Так он сочинял, то медленно, то быстро, с никогда не испытанным наслаждением, и уединенное место, казалось, воистину, было создано воображением одинокого сатира — песнопевца. С разливом дня, море сверкало из-за стволов, как из-за колонн портика из яшмы, коринфские аканты были как срезанные верхушки этих древесных колонн, в синем, как тень в озерной пещере, воздухе, солнце то и дело бросало золотые стрелы, кольца и круги. Без сомнения, Альма Тадема здесь задумал бы свою Сафо с фиолетовыми волосами, сидящей под мраморной Гермой, поющей и играющей на семиструнной лире, среди бледных златокудрых девушек, которые внимательно пьют совершенную гармонию каждой строфы адонического стиха.

Закончив четыре сонета, он перевел дыхание и прочел их про себя, с внутренним жаром. Явное нарушение ритма в пятом стихе последнего, благодаря отсутствию ударения и вызванной этим тяжелой постановке восьмого слога, показался ему удачным, и он сохранил его. И затем написал четыре сонета на четырехугольном основании Гермы: по одному с каждой стороны в следующем порядке:

                         I
Ты знаешь ли, Гермес четвероликий, Благую новость сердца моего: Возник, звеня, из темных недр его Хор светлых духов, стройный и великий.
Безмолвен в сердце ропот страсти дикий, Погас огонь желаний и всего В чем грязь была, иное торжество Подъемлет в нем ликующие крики.
Витают, с гимном, духи. Вкрадчив звон Их пения, я предан им всецело И хохочу над горем прежних лет. Пусть бледен, но, как царь, я осенен Душой, во мне смеющейся, и смело Гляжу на Зло, чьей власти больше нет.

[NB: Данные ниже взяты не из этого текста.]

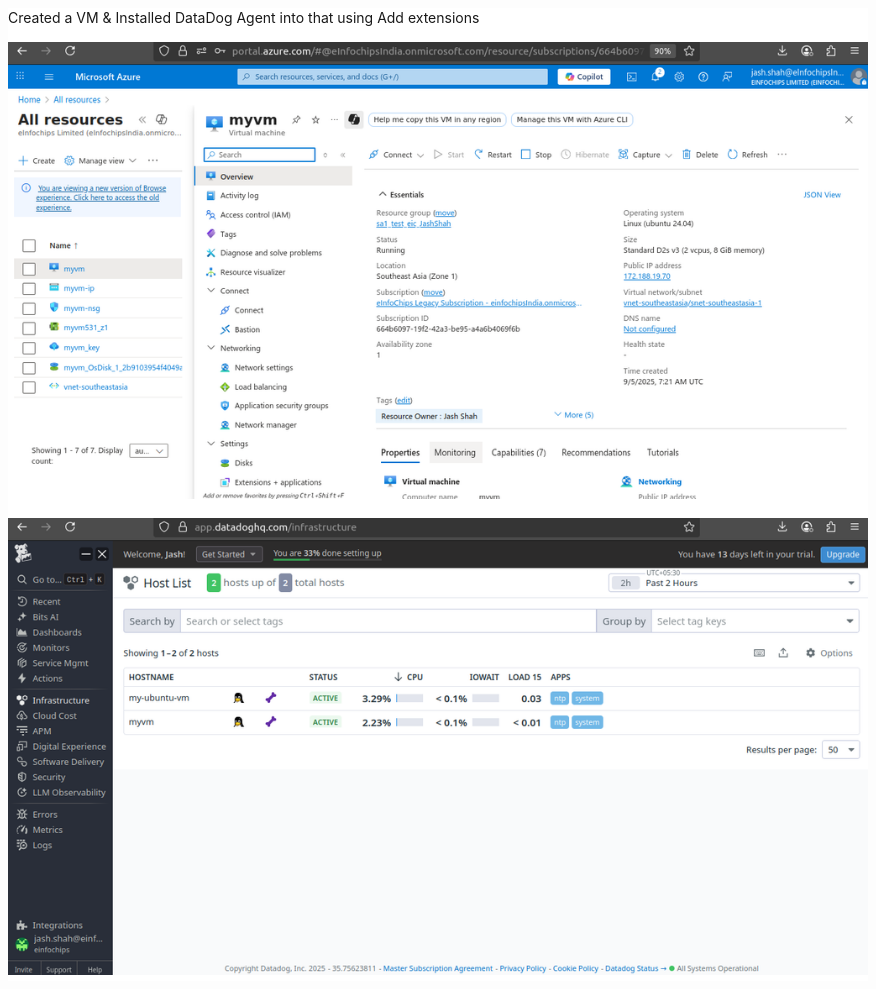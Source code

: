 Created a VM & Installed DataDog Agent into that using Add extensions

![](images/media/image40.png)

![](images/media/image26.png)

                         II
Душе смешна ее любовь былая, Бессильно Зло, завлекшее меня В свою засаду, в сети из огня, Как в некий лес — с вулканами — без края.

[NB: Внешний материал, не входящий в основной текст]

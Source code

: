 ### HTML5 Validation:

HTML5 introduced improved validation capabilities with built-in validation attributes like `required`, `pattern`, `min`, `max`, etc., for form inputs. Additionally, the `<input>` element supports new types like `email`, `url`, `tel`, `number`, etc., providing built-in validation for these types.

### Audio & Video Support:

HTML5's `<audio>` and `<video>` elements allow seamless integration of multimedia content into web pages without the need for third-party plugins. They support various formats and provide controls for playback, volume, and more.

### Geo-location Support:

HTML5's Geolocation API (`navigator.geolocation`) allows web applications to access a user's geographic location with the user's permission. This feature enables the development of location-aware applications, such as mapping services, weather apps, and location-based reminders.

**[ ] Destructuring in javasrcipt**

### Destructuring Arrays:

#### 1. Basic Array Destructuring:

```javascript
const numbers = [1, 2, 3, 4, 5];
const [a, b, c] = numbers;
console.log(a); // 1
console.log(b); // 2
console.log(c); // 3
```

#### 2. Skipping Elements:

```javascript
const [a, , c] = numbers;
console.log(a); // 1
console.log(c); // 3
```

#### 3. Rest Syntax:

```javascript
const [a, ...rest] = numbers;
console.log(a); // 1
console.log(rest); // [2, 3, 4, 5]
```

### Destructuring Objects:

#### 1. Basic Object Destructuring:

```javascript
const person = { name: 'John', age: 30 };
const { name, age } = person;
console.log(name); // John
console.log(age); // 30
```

Она — в кругу, где дышит скорбь, людская,— Послушница, в нарядах ярче дня,— Вне дебрей лжи, где выла мне, маня. Зверей греха чудовищная стая.
Напев сирен не властен над душою, Ни взгляд горгоны впредь не страшен ей, Ни когти, сфинкса, когти золотые.

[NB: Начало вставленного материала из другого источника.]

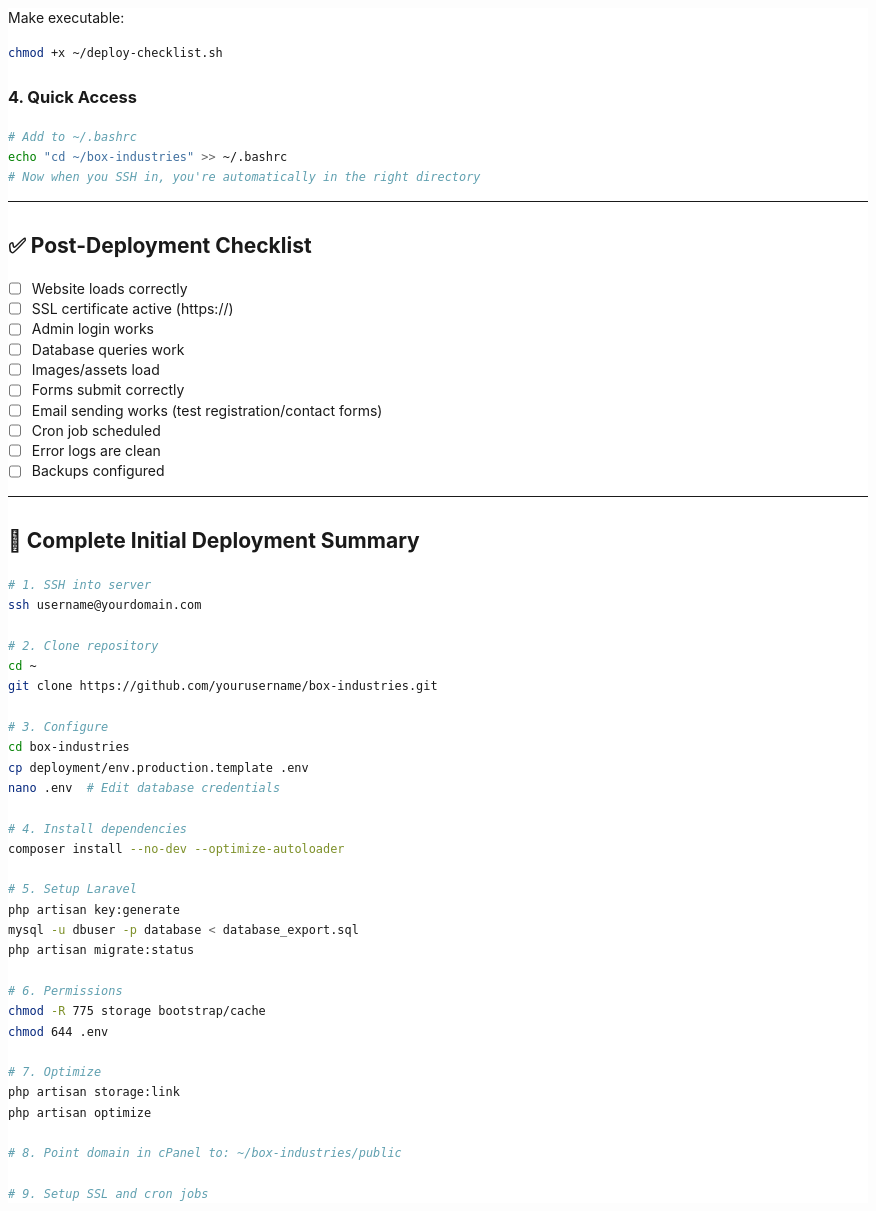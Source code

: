 Make executable:
```bash
chmod +x ~/deploy-checklist.sh
```

### 4. Quick Access
```bash
# Add to ~/.bashrc
echo "cd ~/box-industries" >> ~/.bashrc
# Now when you SSH in, you're automatically in the right directory
```

---

## ✅ Post-Deployment Checklist

- [ ] Website loads correctly
- [ ] SSL certificate active (https://)
- [ ] Admin login works
- [ ] Database queries work
- [ ] Images/assets load
- [ ] Forms submit correctly
- [ ] Email sending works (test registration/contact forms)
- [ ] Cron job scheduled
- [ ] Error logs are clean
- [ ] Backups configured

---

## 🚀 Complete Initial Deployment Summary

```bash
# 1. SSH into server
ssh username@yourdomain.com

# 2. Clone repository
cd ~
git clone https://github.com/yourusername/box-industries.git

# 3. Configure
cd box-industries
cp deployment/env.production.template .env
nano .env  # Edit database credentials

# 4. Install dependencies
composer install --no-dev --optimize-autoloader

# 5. Setup Laravel
php artisan key:generate
mysql -u dbuser -p database < database_export.sql
php artisan migrate:status

# 6. Permissions
chmod -R 775 storage bootstrap/cache
chmod 644 .env

# 7. Optimize
php artisan storage:link
php artisan optimize

# 8. Point domain in cPanel to: ~/box-industries/public

# 9. Setup SSL and cron jobs

```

Венчая ж круг, — сверкая белизной, Стоит Жена, в святой руке своей, В своих перстах, держа Дары Святые.
                         III
Вне козней, злобы, суетных желаний, Стоит она, вся — сила, вся — покой, Как та, что зная Зло в груди людской, Всегда чужда огню его алканий.
— Ты, что смиряешь вихри, ты, в чьей длани Ключи от всякой двери, — пред тобой Я весь поник: — владей моей судьбой, Дай мне почить у новой, светлой, грани!
В руках твоих, безгрешных и блаженных, Свет солнечный, Причастие горит. Ужели мне нельзя припасть к нему? —
И вот она, прибежище смиренных, Склонясь ко мне с Дарами, говорит: — Приникни же ко Благу твоему.
                         IV
Я — говорит мне — роза неземная, Возникшая из лона Красоты, Я — высший дар забвенья, полноты. Я — сладкий мир и высота живая,
Наши, Душа скорбящая, рыдая, Чтоб жать ликуя то, что сеешь ты,— За долгой скорбью, гранью темноты, Ты снищешь свет, где — все блаженство рая.